El grave problema para Celsa es que está lidiando con inversores financieros expertos en sacar provecho de situaciones de crisis. No es nada personal, solo es dinero, cuanto más mejor. Ellos no han prestado 3.000 millones, han comprado esa deuda por menos de 500. Y no tienen piedad, no les pagan por ello. Que en 2022 Celsa facturase 6.084 millones, con resultado de explotación de 867 millones, empleando a más de 9.000 trabajadores, no es suficiente. Son inversores que van a por todas. Tanto es así que cuando el Gobierno propuso ayudar a Celsa dijeron que no, para ellos la quiebra era, es, la gran oportunidad. SEPI concedió una inyección de 550 millones, y los fondos dijeron que no, llevando a Celsa al actual callejón sin salida.
El juez ha considerado que el plan de reestructuración es viable. Ha dicho que “deben cumplir estrictamente sus compromisos, preservando e incrementando el valor de la compañía, manteniendo su integridad, conservando los puestos de trabajo, y esto sin alterar los centros estratégicos de decisión que tanta relevancia tienen para la economía en su conjunto”. Pues ojalá su señoría, pero quien ha comprado por 450 millones, tiene ya un valor en libros superior a seis veces y no le vale una rentabilidad anual del 14% sobre ventas, probablemente se dedique mañana a trocear y vender por partes. Más de uno tenemos dudas de la preservación de la integridad, de la conservación de puestos de trabajo y de la no movilidad de los centros estratégicos de decisión, pero seguro que su señoría sabe mucho más que este humilde juntaletras y habrá previsto medidas de control y seguimiento… o no.
Este proceso es legal y más que homologable por la Unión Europea, para algo somos sus presidentes semestrales. Pero deja alguna duda. ¿Si un banco de inversión de primer nivel mundial dice que la compañía vale el doble que la deuda, por qué se acepta una valoración menor del 50% a una compañía local y pequeña? Con tamaña discrepancia, igual un tercer peritaje hubiese tenido sentido. Pero, sobre todo, ¿tiene derecho a quedarse una empresa quien ha comprado la deuda al 15% de su valor?

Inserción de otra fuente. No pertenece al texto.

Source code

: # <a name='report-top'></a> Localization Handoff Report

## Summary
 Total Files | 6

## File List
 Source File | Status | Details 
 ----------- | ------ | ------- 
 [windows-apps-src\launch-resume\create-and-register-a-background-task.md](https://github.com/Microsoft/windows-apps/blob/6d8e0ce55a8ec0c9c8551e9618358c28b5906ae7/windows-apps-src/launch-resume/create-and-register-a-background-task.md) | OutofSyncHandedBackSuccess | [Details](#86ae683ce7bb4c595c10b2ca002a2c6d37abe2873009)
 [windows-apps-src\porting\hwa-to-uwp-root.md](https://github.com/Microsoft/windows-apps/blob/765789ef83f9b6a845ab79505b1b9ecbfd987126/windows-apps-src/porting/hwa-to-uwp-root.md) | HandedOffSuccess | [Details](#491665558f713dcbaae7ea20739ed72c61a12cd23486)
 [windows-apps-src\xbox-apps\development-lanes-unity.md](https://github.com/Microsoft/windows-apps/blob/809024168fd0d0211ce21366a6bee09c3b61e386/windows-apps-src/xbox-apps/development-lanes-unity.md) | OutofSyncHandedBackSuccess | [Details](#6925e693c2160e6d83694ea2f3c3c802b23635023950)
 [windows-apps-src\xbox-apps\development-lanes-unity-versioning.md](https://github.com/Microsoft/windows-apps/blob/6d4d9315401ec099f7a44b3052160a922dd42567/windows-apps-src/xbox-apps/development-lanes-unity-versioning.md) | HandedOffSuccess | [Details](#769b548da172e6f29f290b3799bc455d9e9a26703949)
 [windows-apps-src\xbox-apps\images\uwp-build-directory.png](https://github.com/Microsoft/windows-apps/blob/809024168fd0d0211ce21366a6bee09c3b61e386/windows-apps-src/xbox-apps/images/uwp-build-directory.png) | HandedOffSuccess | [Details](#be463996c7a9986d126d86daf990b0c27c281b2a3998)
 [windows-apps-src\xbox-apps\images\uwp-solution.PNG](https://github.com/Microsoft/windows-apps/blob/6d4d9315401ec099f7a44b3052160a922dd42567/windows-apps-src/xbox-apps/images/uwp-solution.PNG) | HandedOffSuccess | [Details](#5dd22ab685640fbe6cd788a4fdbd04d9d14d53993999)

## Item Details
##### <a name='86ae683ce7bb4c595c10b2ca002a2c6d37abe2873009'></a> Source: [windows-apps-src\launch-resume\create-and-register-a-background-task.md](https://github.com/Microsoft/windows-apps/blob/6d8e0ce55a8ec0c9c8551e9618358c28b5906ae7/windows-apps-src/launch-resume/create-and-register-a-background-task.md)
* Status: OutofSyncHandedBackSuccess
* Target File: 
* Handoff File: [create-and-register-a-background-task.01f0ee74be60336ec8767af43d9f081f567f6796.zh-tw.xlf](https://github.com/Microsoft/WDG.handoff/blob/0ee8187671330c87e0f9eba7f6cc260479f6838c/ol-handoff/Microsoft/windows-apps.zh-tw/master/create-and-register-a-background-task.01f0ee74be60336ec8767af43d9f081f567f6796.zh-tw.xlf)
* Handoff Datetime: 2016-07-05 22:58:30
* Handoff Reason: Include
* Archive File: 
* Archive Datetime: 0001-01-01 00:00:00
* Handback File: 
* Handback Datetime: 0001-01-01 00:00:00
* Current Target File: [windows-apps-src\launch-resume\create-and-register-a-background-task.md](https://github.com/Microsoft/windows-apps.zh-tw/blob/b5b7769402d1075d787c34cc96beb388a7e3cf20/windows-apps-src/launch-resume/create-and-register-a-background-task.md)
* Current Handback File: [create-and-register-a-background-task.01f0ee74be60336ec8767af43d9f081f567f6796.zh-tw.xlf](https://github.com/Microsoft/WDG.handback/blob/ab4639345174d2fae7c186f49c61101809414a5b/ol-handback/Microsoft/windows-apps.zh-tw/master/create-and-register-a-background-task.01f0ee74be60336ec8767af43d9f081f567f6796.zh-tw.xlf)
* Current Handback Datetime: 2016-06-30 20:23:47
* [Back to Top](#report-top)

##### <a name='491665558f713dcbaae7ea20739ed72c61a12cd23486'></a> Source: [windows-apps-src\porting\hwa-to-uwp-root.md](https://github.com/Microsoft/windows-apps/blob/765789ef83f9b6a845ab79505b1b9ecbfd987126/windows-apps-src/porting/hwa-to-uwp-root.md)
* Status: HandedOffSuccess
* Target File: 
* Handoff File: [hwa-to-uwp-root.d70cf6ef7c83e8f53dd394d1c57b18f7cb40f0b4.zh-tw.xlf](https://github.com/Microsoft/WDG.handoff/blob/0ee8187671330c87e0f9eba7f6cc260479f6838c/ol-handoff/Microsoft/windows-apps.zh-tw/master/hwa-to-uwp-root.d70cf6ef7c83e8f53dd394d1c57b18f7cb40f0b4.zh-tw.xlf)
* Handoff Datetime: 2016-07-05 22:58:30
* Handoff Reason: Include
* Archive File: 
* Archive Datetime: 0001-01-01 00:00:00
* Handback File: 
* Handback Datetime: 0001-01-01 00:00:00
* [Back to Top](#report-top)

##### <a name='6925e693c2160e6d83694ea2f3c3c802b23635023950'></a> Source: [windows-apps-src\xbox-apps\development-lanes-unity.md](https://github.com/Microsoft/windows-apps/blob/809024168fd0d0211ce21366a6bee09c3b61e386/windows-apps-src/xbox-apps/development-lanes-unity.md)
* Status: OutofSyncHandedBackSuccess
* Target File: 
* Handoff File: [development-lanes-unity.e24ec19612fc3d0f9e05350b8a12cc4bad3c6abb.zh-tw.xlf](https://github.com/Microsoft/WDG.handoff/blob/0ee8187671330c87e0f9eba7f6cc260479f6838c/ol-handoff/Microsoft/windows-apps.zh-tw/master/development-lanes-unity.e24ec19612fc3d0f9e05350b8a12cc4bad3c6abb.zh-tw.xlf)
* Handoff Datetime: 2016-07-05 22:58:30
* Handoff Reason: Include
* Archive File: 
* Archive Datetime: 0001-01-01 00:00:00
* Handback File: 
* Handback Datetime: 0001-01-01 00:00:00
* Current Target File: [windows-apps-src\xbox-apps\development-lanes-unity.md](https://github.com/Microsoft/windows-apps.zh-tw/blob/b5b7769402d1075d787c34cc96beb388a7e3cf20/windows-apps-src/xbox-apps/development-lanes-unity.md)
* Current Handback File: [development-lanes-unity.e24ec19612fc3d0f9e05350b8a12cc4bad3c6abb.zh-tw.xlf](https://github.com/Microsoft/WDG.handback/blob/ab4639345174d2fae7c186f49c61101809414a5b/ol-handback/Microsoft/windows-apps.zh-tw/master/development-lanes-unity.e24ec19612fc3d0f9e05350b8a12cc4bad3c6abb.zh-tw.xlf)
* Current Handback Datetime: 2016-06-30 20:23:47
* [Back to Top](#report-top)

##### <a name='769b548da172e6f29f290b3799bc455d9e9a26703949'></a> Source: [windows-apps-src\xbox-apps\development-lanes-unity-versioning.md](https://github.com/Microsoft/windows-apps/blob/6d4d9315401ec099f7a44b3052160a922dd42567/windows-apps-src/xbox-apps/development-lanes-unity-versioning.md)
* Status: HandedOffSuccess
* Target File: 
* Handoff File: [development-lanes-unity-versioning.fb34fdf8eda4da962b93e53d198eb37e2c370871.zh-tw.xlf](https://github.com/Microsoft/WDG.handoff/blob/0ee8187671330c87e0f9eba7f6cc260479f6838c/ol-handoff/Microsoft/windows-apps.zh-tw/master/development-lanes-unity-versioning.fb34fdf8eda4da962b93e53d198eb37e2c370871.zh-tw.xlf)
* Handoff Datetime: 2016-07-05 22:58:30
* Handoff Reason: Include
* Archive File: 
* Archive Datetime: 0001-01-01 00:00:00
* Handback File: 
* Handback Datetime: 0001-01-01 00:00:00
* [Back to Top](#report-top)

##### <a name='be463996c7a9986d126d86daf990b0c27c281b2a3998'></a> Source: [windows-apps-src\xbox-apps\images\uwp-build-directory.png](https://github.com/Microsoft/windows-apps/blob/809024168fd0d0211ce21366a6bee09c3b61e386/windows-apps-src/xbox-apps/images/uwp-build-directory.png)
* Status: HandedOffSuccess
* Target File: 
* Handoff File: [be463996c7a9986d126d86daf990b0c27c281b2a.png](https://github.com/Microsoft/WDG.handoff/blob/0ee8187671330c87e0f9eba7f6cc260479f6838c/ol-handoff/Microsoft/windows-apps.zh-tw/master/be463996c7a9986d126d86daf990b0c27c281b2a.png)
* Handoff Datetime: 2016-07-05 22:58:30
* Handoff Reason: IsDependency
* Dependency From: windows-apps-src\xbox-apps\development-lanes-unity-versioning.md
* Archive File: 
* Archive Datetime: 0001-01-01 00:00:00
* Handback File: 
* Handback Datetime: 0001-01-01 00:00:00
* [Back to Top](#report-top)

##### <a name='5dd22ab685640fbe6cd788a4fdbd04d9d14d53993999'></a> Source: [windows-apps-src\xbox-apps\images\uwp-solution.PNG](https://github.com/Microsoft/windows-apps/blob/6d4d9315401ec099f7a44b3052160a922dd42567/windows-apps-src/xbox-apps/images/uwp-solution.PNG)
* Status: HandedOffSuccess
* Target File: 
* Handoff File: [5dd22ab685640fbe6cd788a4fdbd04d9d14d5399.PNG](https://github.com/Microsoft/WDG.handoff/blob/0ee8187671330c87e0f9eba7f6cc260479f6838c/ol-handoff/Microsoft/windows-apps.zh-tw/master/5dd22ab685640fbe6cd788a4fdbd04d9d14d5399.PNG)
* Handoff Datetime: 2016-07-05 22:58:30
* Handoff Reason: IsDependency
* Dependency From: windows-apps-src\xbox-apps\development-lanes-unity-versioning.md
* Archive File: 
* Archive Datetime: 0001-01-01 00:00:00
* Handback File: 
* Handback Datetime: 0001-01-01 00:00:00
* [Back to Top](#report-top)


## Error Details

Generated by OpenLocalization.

La sentencia actual hace que los tenedores actuales de la deuda ya hayan logrado multiplicar por más de seis su inversión, y todo a expensas de lo que saquen vendiendo la compañía a trozos.
Hoy es un mal día para la empresa catalana y española y que debería hacer reflexionar al legislador que, una vez más, no ha estado fino con los detalles. Tiene todo el sentido del mundo que los acreedores opinen sobre el futuro de una empresa en crisis. Tiene todo el sentido del mundo que se planteen planes de reestructuración más allá de la propiedad. Pero no tiene nada de sentido que los acreedores oportunistas, los que han comprado la deuda a derribo para luego convertirla en capital al valor nominal, decidan el futuro de una empresa que ha tenido problemas, como muchas, pero tiene más que clara su ambición de continuidad.
Las cosas, más allá de cumplir con la forma de la ley, tienen que tener sentido, y regalar una empresa a quien con toda probabilidad la va a trocear, carece de sentido.